Enhancing Energy Efficiency In Noma-Supported Cognitive Radio Networks For 5g

Abstract

This paper investigates energy efficiency (EE) performance of a non-orthogonal multiple access (NOMA)-based cognitive radio (CR) system for 5G communications. The proposed system incorporates Relays aided by unmanned aerial vehicles (UAVs), which operate through a phase of energy harvesting (EH) followed by numerous decode-and-forward (DF) communication stages. During the energy harvesting phase, UAV relays collect energy as of a dedicated power beacon (PB) to maintain sustainable operations. The secondary transmitter (ST) employs a harvested energy to communicate with the first UAV relay with the help of NOMA, while the primary transmitter (PT) transmits to the primary receiver (PR) under interference limitations. Following relays utilize the DF method to send the messages to their intended location.
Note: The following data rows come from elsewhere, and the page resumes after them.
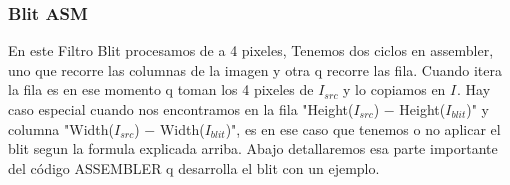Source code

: 		
			  
			  
			  

		 
			  


			  
			  
			  
			  


			  




\subsubsection*{Blit ASM}


En este Filtro Blit procesamos de a 4 pixeles, Tenemos dos ciclos en assembler, uno que recorre las columnas de la imagen y otra q recorre las fila.
Cuando itera la fila es en ese momento q toman los 4 pixeles de $I_{src}$ y lo copiamos en $I_{}$.
Hay caso especial cuando nos encontramos en la fila "Height($I_{src}$) $-$ Height($I_{blit}$)" y columna "Width($I_{src}$) $-$ Width($I_{blit}$)", es en ese caso que tenemos o no aplicar el blit segun la formula explicada arriba.
Abajo detallaremos esa parte importante del código ASSEMBLER q desarrolla el blit con un ejemplo.	

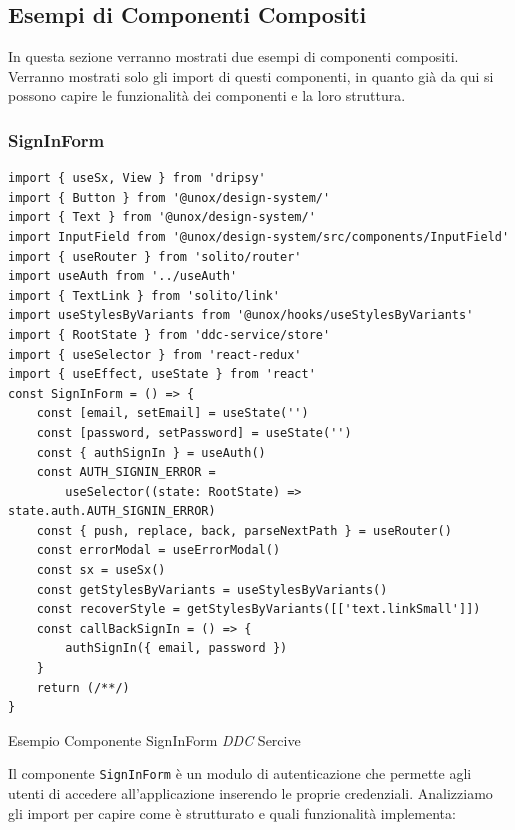 \subsection{Esempi di Componenti Compositi}

In questa sezione verranno mostrati due esempi di componenti compositi.
Verranno mostrati solo gli import di questi componenti, in quanto già da qui si possono capire le funzionalità dei componenti e la loro struttura.

\subsubsection{SignInForm}

\begin{listing}[H]
    \begin{verbatim} 
import { useSx, View } from 'dripsy'
import { Button } from '@unox/design-system/'
import { Text } from '@unox/design-system/'
import InputField from '@unox/design-system/src/components/InputField'
import { useRouter } from 'solito/router'
import useAuth from '../useAuth'
import { TextLink } from 'solito/link'
import useStylesByVariants from '@unox/hooks/useStylesByVariants'
import { RootState } from 'ddc-service/store'
import { useSelector } from 'react-redux'
import { useEffect, useState } from 'react'
const SignInForm = () => {
    const [email, setEmail] = useState('')
    const [password, setPassword] = useState('')
    const { authSignIn } = useAuth()
    const AUTH_SIGNIN_ERROR = 
        useSelector((state: RootState) => state.auth.AUTH_SIGNIN_ERROR)
    const { push, replace, back, parseNextPath } = useRouter()
    const errorModal = useErrorModal()
    const sx = useSx()
    const getStylesByVariants = useStylesByVariants()
    const recoverStyle = getStylesByVariants([['text.linkSmall']])
    const callBackSignIn = () => {
        authSignIn({ email, password })
    }
    return (/**/)
}
    \end{verbatim}
    \caption{Esempio Componente SignInForm \textit{DDC} Sercive}
    \label{listing_signinform_ddcservice}
\end{listing}


Il componente \texttt{SignInForm} è un modulo di autenticazione che permette agli utenti di accedere all'applicazione inserendo le proprie credenziali.
Analizziamo gli import per capire come è strutturato e quali funzionalità implementa:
We obtained the Signal-to-interference-plus-noise ratio (SINR) expressions, throughput alongwith energy efficiency across various system components. Simulations conducted in MATLAB assess how power allocation, interference constraints, and relay energy usage influence energy efficiency. The findings reveal that improving power allocation and interference management significantly boosts energy efficiency while maintaining reliable communication. This research offers guidance on creating NOMA-based CR systems that are both energy-efficient and spectrum-efficient for 5G and future networks.